Construction and upkeep
- Construction began: January 1, 1970
- First criticality: July 13, 1983
- Staff: 8
- Operators: 2

Technical specifications
- Max thermal flux: 7.5×10^{8} cm^{-2}s^{-1}
- Max fast flux: 1.75×10^{9} cm^{-2}s^{-1}
- Cooling: light water
- Neutron moderator: light water
- Neutron reflector: light water
- Control rods: 2

= CROCUS =

Experimental nuclear reactor

CROCUS is a research reactor at École Polytechnique Fédérale de Lausanne, a research institute and university in Lausanne, Switzerland.

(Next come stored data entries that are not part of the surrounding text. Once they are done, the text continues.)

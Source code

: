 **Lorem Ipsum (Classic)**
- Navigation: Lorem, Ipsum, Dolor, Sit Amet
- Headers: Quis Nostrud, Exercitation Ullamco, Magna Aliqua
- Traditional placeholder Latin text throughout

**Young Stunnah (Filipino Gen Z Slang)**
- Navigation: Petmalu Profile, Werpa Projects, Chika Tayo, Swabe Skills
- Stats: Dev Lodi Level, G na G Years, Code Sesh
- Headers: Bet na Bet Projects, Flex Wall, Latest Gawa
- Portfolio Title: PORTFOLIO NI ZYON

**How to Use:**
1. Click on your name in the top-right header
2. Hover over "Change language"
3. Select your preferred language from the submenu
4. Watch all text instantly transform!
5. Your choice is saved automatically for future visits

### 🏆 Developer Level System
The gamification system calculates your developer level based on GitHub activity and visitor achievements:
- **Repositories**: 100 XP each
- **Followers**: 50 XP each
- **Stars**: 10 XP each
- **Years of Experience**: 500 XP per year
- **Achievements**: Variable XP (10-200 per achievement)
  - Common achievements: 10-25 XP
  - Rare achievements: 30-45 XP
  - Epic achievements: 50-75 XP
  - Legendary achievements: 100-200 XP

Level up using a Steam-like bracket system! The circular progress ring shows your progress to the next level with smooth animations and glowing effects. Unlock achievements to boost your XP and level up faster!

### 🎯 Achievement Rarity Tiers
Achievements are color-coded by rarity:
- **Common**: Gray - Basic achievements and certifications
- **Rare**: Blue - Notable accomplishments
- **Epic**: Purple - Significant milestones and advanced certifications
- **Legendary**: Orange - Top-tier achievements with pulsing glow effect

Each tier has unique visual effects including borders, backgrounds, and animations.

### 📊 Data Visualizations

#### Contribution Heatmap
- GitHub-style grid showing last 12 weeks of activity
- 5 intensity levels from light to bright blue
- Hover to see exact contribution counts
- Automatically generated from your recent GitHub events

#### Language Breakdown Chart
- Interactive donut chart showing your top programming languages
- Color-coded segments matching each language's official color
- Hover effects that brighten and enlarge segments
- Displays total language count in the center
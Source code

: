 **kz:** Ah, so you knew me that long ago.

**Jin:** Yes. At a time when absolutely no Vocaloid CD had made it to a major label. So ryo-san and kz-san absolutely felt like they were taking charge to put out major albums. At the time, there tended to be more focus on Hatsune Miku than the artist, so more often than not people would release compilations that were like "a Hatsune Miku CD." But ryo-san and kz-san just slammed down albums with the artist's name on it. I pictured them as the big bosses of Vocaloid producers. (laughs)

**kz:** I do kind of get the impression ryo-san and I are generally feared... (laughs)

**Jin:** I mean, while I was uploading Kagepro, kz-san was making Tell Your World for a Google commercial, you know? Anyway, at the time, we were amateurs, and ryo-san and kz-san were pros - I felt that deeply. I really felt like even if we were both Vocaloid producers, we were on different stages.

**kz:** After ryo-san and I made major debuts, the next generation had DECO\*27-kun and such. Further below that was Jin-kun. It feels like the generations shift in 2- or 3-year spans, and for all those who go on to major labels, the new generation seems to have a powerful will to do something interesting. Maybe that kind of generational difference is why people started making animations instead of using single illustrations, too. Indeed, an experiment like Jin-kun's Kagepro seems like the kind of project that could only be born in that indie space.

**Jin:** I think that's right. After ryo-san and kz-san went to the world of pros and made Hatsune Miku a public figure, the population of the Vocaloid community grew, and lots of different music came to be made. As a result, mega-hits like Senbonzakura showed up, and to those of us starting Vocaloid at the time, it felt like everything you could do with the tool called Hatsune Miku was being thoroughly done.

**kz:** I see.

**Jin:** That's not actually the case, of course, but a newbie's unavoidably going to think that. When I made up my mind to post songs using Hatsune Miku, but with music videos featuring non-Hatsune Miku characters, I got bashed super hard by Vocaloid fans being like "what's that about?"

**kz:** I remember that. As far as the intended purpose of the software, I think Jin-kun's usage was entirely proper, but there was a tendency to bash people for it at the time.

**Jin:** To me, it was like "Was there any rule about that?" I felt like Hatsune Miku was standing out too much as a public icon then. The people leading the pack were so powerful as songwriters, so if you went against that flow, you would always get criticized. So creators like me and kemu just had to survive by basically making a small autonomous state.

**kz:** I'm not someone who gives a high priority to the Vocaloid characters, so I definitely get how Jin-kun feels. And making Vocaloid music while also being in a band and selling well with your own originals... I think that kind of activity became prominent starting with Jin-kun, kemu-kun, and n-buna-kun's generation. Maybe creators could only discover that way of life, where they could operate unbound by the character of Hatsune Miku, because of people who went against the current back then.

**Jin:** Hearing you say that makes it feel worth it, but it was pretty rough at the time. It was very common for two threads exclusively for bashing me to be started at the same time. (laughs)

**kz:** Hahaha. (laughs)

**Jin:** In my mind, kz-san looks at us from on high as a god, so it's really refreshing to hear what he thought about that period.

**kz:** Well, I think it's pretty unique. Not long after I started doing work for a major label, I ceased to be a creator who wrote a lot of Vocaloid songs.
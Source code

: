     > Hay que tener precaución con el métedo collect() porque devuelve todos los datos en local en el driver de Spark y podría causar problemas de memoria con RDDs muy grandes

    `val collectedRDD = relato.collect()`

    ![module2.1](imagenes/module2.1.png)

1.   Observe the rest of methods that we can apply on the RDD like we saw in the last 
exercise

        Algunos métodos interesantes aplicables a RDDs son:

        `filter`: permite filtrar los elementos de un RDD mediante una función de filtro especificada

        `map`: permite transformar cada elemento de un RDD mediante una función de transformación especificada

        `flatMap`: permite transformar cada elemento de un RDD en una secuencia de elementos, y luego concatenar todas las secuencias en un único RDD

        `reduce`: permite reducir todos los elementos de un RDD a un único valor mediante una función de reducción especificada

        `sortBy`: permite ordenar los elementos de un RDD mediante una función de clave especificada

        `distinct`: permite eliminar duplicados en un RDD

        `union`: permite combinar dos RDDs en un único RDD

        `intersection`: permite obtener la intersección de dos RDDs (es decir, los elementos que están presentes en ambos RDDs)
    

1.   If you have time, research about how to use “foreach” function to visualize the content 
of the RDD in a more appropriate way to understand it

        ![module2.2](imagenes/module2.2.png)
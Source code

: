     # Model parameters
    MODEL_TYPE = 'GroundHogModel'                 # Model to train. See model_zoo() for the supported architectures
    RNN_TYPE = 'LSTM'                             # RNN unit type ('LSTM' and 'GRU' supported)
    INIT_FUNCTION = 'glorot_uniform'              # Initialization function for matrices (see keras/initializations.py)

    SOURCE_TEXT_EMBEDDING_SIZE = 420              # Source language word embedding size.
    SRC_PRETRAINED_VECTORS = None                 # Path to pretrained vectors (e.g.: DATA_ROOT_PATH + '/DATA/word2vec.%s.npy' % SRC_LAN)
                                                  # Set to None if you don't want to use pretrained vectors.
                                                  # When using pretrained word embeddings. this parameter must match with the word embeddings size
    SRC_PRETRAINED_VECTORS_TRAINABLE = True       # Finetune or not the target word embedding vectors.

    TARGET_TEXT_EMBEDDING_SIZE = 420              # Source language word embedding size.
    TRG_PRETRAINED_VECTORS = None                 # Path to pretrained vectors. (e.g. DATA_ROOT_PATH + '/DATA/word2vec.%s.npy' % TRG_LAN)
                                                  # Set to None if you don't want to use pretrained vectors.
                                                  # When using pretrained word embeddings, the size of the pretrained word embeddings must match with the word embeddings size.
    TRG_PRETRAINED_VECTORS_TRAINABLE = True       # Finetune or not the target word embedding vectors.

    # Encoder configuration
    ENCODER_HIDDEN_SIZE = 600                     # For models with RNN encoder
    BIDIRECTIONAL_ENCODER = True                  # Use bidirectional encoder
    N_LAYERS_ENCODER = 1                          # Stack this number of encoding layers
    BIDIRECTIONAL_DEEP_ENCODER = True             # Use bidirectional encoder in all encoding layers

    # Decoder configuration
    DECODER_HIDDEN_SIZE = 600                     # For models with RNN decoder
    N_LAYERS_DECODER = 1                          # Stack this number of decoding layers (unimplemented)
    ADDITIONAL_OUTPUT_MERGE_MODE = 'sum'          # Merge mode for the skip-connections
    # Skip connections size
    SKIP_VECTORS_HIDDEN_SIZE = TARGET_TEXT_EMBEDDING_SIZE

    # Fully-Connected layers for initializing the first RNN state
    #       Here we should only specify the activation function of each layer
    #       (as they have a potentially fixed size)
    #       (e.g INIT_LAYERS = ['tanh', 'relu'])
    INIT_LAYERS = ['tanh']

The uranium nuclear reactor core is in an aluminium container that measures 130 cm across with 1.2 cm-thick walls. The aluminum vessel is filled with demineralized light water to serve as both a neutron moderator and a neutron reflector.

Power output is controlled either by adjusting the water level in the reactor—with a ±0.1 mm level of control, or with the adjustment of two boron carbide (B_{4}C) control rods—with a ±1 mm level of finesse. The reactor has six separate safety systems: two cadmium shields and four storage tanks, any of which can shut down the reaction in less than a second.

CROCUS has a license to produce 100 W or a neutron flux of ~2.5 × 10^{9} cm^{-2}s^{-1} at the core's center.